In that remote time during the last advance and retreat of the great glaciers man made the critical breakthrough and became wholly human. Our intellectual and imaginative processes function through the recognition and construction of images and symbols; we see and understand the world pretty much as we were taught to by the representations of it familiar to our time and place. The immense achievement of Stone Age man, the invention of representation, cannot be exaggerated.
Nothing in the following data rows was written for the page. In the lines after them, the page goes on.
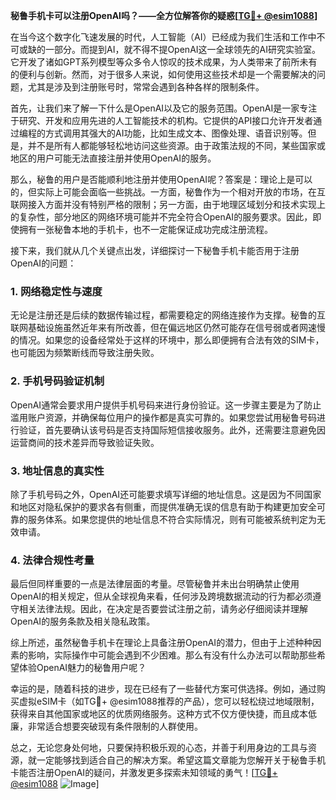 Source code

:**秘鲁手机卡可以注册OpenAI吗？——全方位解答你的疑惑[[TG💪+ @esim1088](https://t.me/s/esim1088)]**

在当今这个数字化飞速发展的时代，人工智能（AI）已经成为我们生活和工作中不可或缺的一部分。而提到AI，就不得不提OpenAI这一全球领先的AI研究实验室。它开发了诸如GPT系列模型等众多令人惊叹的技术成果，为人类带来了前所未有的便利与创新。然而，对于很多人来说，如何使用这些技术却是一个需要解决的问题，尤其是涉及到注册账号时，常常会遇到各种各样的限制条件。

首先，让我们来了解一下什么是OpenAI以及它的服务范围。OpenAI是一家专注于研究、开发和应用先进的人工智能技术的机构。它提供的API接口允许开发者通过编程的方式调用其强大的AI功能，比如生成文本、图像处理、语音识别等。但是，并不是所有人都能够轻松地访问这些资源。由于政策法规的不同，某些国家或地区的用户可能无法直接注册并使用OpenAI的服务。

那么，秘鲁的用户是否能顺利地注册并使用OpenAI呢？答案是：理论上是可以的，但实际上可能会面临一些挑战。一方面，秘鲁作为一个相对开放的市场，在互联网接入方面并没有特别严格的限制；另一方面，由于地理区域划分和技术实现上的复杂性，部分地区的网络环境可能并不完全符合OpenAI的服务要求。因此，即使拥有一张秘鲁本地的手机卡，也不一定能保证成功完成注册流程。

接下来，我们就从几个关键点出发，详细探讨一下秘鲁手机卡能否用于注册OpenAI的问题：

### **1. 网络稳定性与速度**
无论是注册还是后续的数据传输过程，都需要稳定的网络连接作为支撑。秘鲁的互联网基础设施虽然近年来有所改善，但在偏远地区仍然可能存在信号弱或者网速慢的情况。如果您的设备经常处于这样的环境中，那么即便拥有合法有效的SIM卡，也可能因为频繁断线而导致注册失败。

### **2. 手机号码验证机制**
OpenAI通常会要求用户提供手机号码来进行身份验证。这一步骤主要是为了防止滥用账户资源，并确保每位用户的操作都是真实可靠的。如果您尝试用秘鲁号码进行验证，首先要确认该号码是否支持国际短信接收服务。此外，还需要注意避免因运营商间的技术差异而导致验证失败。

### **3. 地址信息的真实性**
除了手机号码之外，OpenAI还可能要求填写详细的地址信息。这是因为不同国家和地区对隐私保护的要求各有侧重，而提供准确无误的信息有助于构建更加安全可靠的服务体系。如果您提供的地址信息不符合实际情况，则有可能被系统判定为无效申请。

### **4. 法律合规性考量**
最后但同样重要的一点是法律层面的考量。尽管秘鲁并未出台明确禁止使用OpenAI的相关规定，但从全球视角来看，任何涉及跨境数据流动的行为都必须遵守相关法律法规。因此，在决定是否要尝试注册之前，请务必仔细阅读并理解OpenAI的服务条款及相关隐私政策。

综上所述，虽然秘鲁手机卡在理论上具备注册OpenAI的潜力，但由于上述种种因素的影响，实际操作中可能会遇到不少困难。那么有没有什么办法可以帮助那些希望体验OpenAI魅力的秘鲁用户呢？

幸运的是，随着科技的进步，现在已经有了一些替代方案可供选择。例如，通过购买虚拟eSIM卡（如TG💪+ @esim1088推荐的产品），您可以轻松绕过地域限制，获得来自其他国家或地区的优质网络服务。这种方式不仅方便快捷，而且成本低廉，非常适合想要突破现有条件限制的人群使用。

总之，无论您身处何地，只要保持积极乐观的心态，并善于利用身边的工具与资源，就一定能够找到适合自己的解决方案。希望这篇文章能为您解开关于秘鲁手机卡能否注册OpenAI的疑问，并激发更多探索未知领域的勇气！[[TG💪+ @esim1088](https://t.me/s/esim1088) ![Image](https://i.postimg.cc/4NQfJmqS/Snipaste-2025-05-13-00-14-12.png)] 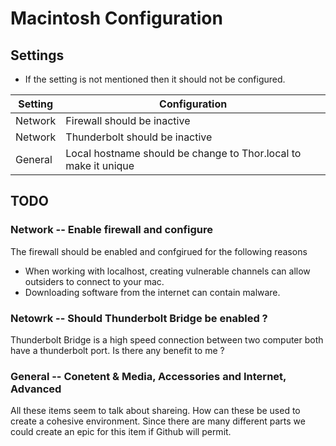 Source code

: # Macintosh Configuration

## Settings

* If the setting is not mentioned then it should not be configured.

| Setting | Configuration | 
| ------- | ------------- | 
| Network | Firewall should be inactive |
| Network | Thunderbolt should be inactive |
| General | Local hostname should be change to Thor.local to make it unique |


## TODO

### Network -- Enable firewall and configure
The firewall should be enabled and confgirued for the following reasons
* When working with localhost, creating vulnerable channels can allow outsiders to connect to your mac.
* Downloading software from the internet can contain malware.

### Netowrk -- Should Thunderbolt Bridge be enabled ?
Thunderbolt Bridge is a high speed connection between two computer both have a thunderbolt port.  Is there any benefit to me ?

### General -- Conetent & Media, Accessories and Internet, Advanced
All these items seem to talk about shareing.  How can these be used to create a cohesive environment.  Since there are many different parts we could create an epic for this item if Github will permit.

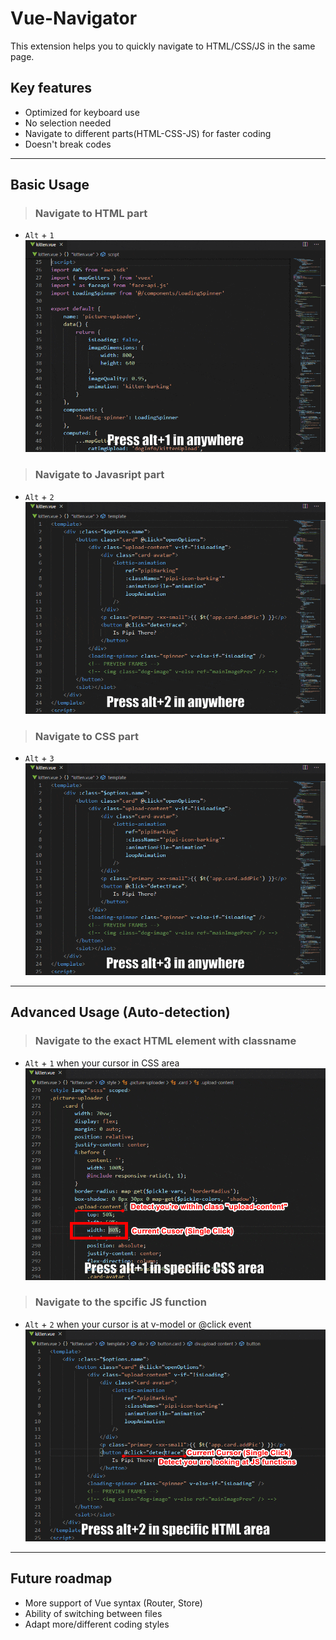 # Vue-Navigator

This extension helps you to quickly navigate to HTML/CSS/JS in the same page.

## Key features

* Optimized for keyboard use
* No selection needed
* Navigate to different parts(HTML-CSS-JS) for faster coding
* Doesn't break codes

--- 

## Basic Usage
> ### Navigate to HTML part
*  `Alt` + `1`
![demo](images/gifs/toHTML.gif)

> ### Navigate to Javasript part
*  `Alt` + `2`
![demo](images/gifs/toJS.gif)

> ### Navigate to CSS part
*  `Alt` + `3`
![demo](images/gifs/toCSS.gif)

---

## Advanced Usage (Auto-detection)
> ### Navigate to the exact HTML element with classname
*  `Alt` + `1` when your cursor in CSS area
![demo](images/gifs/toHTMLwithCSS.gif)

> ### Navigate to the spcific JS function
*  `Alt` + `2` when your cursor is at v-model or @click event
![demo](images/gifs/toJSwithHTML.gif)

---

## Future roadmap
* More support of Vue syntax (Router, Store)
* Ability of switching between files
* Adapt more/different coding styles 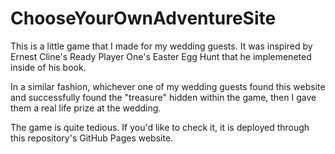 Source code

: # ChooseYourOwnAdventureSite
This is a little game that I made for my wedding guests.
It was inspired by Ernest Cline's Ready Player One's Easter Egg Hunt that he implemeneted inside of his book.

In a similar fashion, whichever one of my wedding guests found this website and successfully found the "treasure" hidden within the game, then I gave them a real life prize at the wedding.

The game is quite tedious. If you'd like to check it, it is deployed through this repository's GitHub Pages website.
As you can see the wiki book introduction seems rather anemic and uninspired when compared to Gardner’s. The Gardner’s introduction also sets up a narrative arc placing art of this era in the context of an overarching story of human civilization.
I chose Gardner’s Art Through the Ages because it is the classic “Intro to Art History” textbook (75 years old, in its eleventh edition). I bought my copy in high school and still have it. That book, along with my brilliant art history teacher Gretchen Whitman, gave me a lifelong passion for visual art and a deep understanding of its significance in the larger story of western civilization. My tattered but beloved Gardner’s volume still serves me well, some 20 odd years later. Perhaps it is the beauty of the writing, or the solidity of the authorial voice, or the engaging manner in which the “story” of art is told.
Let’s compare another passage; this one describes pictorial techniques employed by stone age painters. First the wikibook:

Another feature of the Lascaux paintings deserves attention. The bulls there show a convention of representing horns that has been called twisted perspective, because the viewer sees the heads in profile but the horns from the front. Thus, the painter’s approach is not strictly or consistently optical. Rather, the approach is descriptive of the fact that cattle have two horns. Two horns are part of the concept “bull.” In strict optical-perspective profile, only one horn would be visible, but to paint the animal in that way would, as it were, amount to an incomplete definition of it.

And now Gardner’s:

The pictures of cattle at Lascaux and elsewhere show a convention of representation of horns that has been called twisted perspective, since we see the heads in profile but the horns from a different angle. Thus, the approach of the artist is not strictly or consistently optical–that is, organized from a fixed-viewpoint perspective. Rather, the approach is descriptive of the fact that cattle have two horns. Two horns would be part of the concepts “cow” or “bull.” In a strict optical-perspective profile only one horn would be visible, but to paint the animal in such a way would, as it were, amount to an incomplete definition of it.

This brings up another very serious problem with open-source textbooks–plagiarism. If the first page of the wikibook-of-the month blatantly rips-off one of the most popular art history books in print and nobody notices, how will Wikibooks be able to police the other 11,000 plus textbooks it intends to sponsor? What will the consequences be if poorly written, plagairized, open-source textbooks become the runaway hit that Wikibooks predicts?